Exploring Our Options: Transforming Struggling Schools in NYC
“Closing schools cannot be the only option,” said Zakiyah Ansari, parent leader with the Coalition for Educational Justice and the opening speaker at the Conference on Effective Alternatives to School Closings. 200 students, parents, community advocates, teachers, principals, and elected officials gathered Saturday at The Bank Street College of Education to explore a variety of options to transform struggling schools and discuss next steps to implement these changes.
Dr. Charles Payne from the University of Chicago provided opening remarks focusing on how to unleash the great potential already in our students, teachers, school leaders, and communities. Payne said establishing and maintaining trust is a crucial part of unleashing this potential, but district policies and procedures often hinder the ability of school leaders to build trust with community members. Payne noted, “the way in which school closings are being done right now across the country is unacceptable.”
Parents, students, and community members agree. In fact, they created this first-ever conference in response to the need to find better solutions. The conference organized by the Coalition for Educational Justice, Urban Youth Collaborative, and Alliance for Quality Education, featured numerous workshops and lunchtime discussion groups with school leaders, parents and students from school districts across the country who have successfully transformed struggling schools.
In a morning session, Ann Clark, Chief Academic Officer of Charlotte-Mecklenburg Schools and Jesse Register, Superintendent of Metropolitan Nashville Public Schools, discussed how school districts can create the conditions for school transformation. Register shared best practices from Nashville including how he has reduced bureaucracy in his district and focused on engaging all major stakeholders in school reform. Clark shared how her district has concentrated resources and expertise in the highest-need schools and deployed teams of the most expert teachers, principals and district staff to turn those schools around.
During the panel question period, Deputy Chancellor Marc Sternberg of the NYC Department of Education admitted that school districts and schools generally don’t do parent engagement well but he stated the DOE is committed to an open dialogue. As Register mentioned, comprehensive reform requires dealing with all areas of weakness at the same time. If parent engagement is a weakness, how can our district leaders, principals, teachers, parents, and students overcome this and join together to improve our schools?
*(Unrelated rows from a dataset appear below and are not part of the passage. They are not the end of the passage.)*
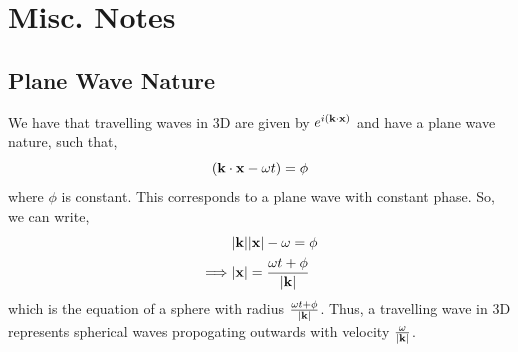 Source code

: \documentclass{book}
\begin{document}
\chapter{Misc. Notes}
\section{Plane Wave Nature}
We have that travelling waves in 3D are given by $e^{i(\vb{k}\cdot\vb{x})}$ and have a plane wave nature, such that,
\begin{equation}
	(\vb{k}\cdot\vb{x}-\omega t) = \phi
\end{equation}
where $\phi$ is constant. This corresponds to a plane wave with constant phase. So, we can write,
\begin{equation}
	\begin{split}
		& |\vb{k}||\vb{x}| - \omega = \phi \\
		\implies & |\vb{x}| = \frac{\omega t + \phi}{|\vb{k}|}
	\end{split}
\end{equation}
which is the equation of a sphere with radius $\frac{\omega t + \phi}{|\vb{k}|}$. Thus, a travelling wave in 3D represents spherical waves propogating outwards with velocity $\frac{\omega}{|\vb{k}|}$.
\end{document}

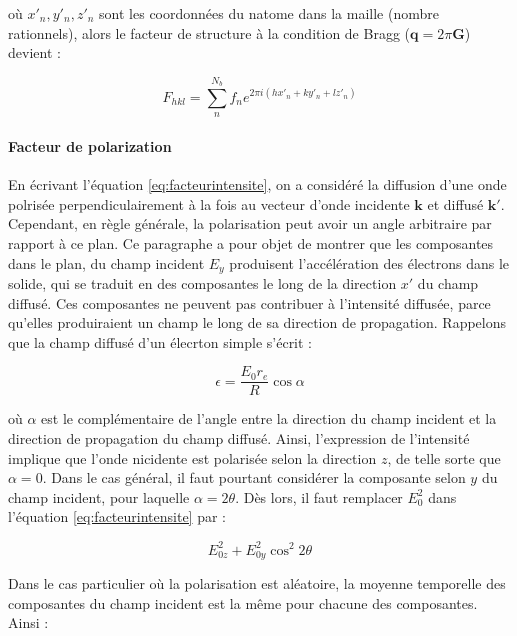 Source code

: où $x'_n, y'_n, z'_n$ sont les coordonnées du n\ieme atome dans la maille (nombre rationnels), alors le facteur de structure à la condition de Bragg ($\mathbf{q} = 2\pi \mathbf{G}$) devient :

\begin{equation}
    F_{hkl} = \sum_n^{N_b} f_n e^{2\pi i (h x'_n + k y'_n + l z'_n)}
\end{equation}

\paragraph{Facteur de polarization}

En écrivant l'équation \ref{eq:facteurintensite}, on a considéré la diffusion d'une onde polrisée perpendiculairement à la fois au vecteur d'onde incidente $\mathbf{k}$ et diffusé $\mathbf{k}'$. Cependant, en règle générale, la polarisation peut avoir un angle arbitraire par rapport à ce plan. Ce paragraphe a pour objet de montrer que les composantes dans le plan, du champ incident $E_y$ produisent l'accélération des électrons dans le solide, qui se traduit en des composantes le long de la direction $x'$ du champ diffusé. Ces composantes ne peuvent pas contribuer à l'intensité diffusée, parce qu'elles produiraient un champ le long de sa direction de propagation.
Rappelons que la champ diffusé d'un élecrton simple s'écrit :

\begin{equation}
    \epsilon = \frac{E_0 r_e}{R} \cos \alpha
\end{equation}

où $\alpha$ est le complémentaire de l'angle entre la direction du champ incident et la direction de propagation du champ diffusé. Ainsi, l'expression de l'intensité implique que l'onde nicidente est polarisée selon la direction $z$, de telle sorte que $\alpha = 0$. Dans le cas général, il faut pourtant considérer la composante selon $y$ du champ incident, pour laquelle $\alpha = 2 \theta$. Dès lors, il faut remplacer $E_0^2$ dans l'équation \ref{eq:facteurintensite} par :

\begin{equation}
    E_{0z}^2 + E_{0y}^2 \cos^2 2\theta
    \label{eq:champincid}
\end{equation}

Dans le cas particulier où la polarisation est aléatoire, la moyenne temporelle des composantes du champ incident est la même pour chacune des composantes. Ainsi :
In a lunch discussion, Barbara Gambino from New Visions for Public Schools and Edward Hui from NYC Department of Education spoke with parents, teachers, and community members about their experiences with the new restart and transformation in NYC schools. The group discussed how the process can affect students; some students have asked if their school is being shut down because the children didn’t do their work. There is a need to make sure students know a school closing, phase out, restart, etc is not students’ fault, and that the goal is to provide them with a better education.
The lunch group also discussed the importance of reaching out to all constituencies and ensuring parents are included in discussions and made aware of school changes. Many great ideas were introduced such as providing separate and specific parent engagement trainings for elementary, middle, and high school parents. Monique Lindsay, CEJ member and parent of a student at a transformation school (William Grady High School) who serves as Vice President on the Citywide Council on High Schools in Brooklyn, remarked, “it’s so enlightening as a parent to be part of a conference that gives us enough information to move forward.”
Other packed lunchtime discussion groups focused on raising achievement for Black and Latino boys, led by Charles Payne, and making school transformation work, led by Advocates for Children. Meanwhile, Chancellor Merryl Tisch and Assistant Commissioner Ira Schwartz spoke to about 100 conference participants about state policies for school transformation.
Parents and community leaders can move forward toward comprehensive school reform inspired and enriched by the knowledge of the many speakers and leaders who attended the conference. Two New York City principals with a strong record of success, Nyree Dixon from PS 12 in Brownsville and Deirdre DeAngelis from New Drop High School shared their strategies and advice in a session on successful school transformation. Both speakers highlighted the need for a thorough self-evaluation, finding and utilizing each person’s strengths, and continually assessing student data to plan future changes. DeAngelis brought up the key question of what happens when a student fails as a litmus test of he current state of the school. If a student fails a test, does the teacher offer extra help, assign more work, and ignore it? If a student fails a class does the school notify the parents, offer a way to make up the class, tutoring to help retake the class, or continue ignoring it?
Other workshops included a conversation on sustaining funding for school transformation, led by Assemblywoman Cathy Nolan (Chair of the Education Committee) and Councilmember Robert Jackson (Chair of the Education Committee). Also, on fixing schools without firing teachers or principals, led by John Simmons, the Director of Strategic Learning Initiatives in Chicago and other experts from across the country. Ocynthia Williams, CEJ member and organizer with Highbridge Community Life Center explained that this conference is the first step in a greater movement for reform. A working group of principals, educators, parents, students and representatives of school partner organizations will take the information from the conference and create a set of policy recommendations for school transformation.
In the closing remarks, Warren Simmons, Executive Director of the Annenberg Institute for School Reform at Brown University, reminded attendees, “We have values and beliefs we have to fight for in the next election. Our job is to make them earn our votes by changing the direction of their policy.”
Taffy Sourov, an Urban Youth Collaborative leader, closed the conference and rallied the crowd behind the need to unite all our voices and make changes in our schools now. Taffy stated, “we will only move together through unity…this is the first time I’m coming together with parents, teachers, community members. I feel a new power. A revolution is being born with al of you. Think about the part you play in revolutionizing our schools. It only takes one stone to cause a huge ripple.” How will you revolutionize our schools today?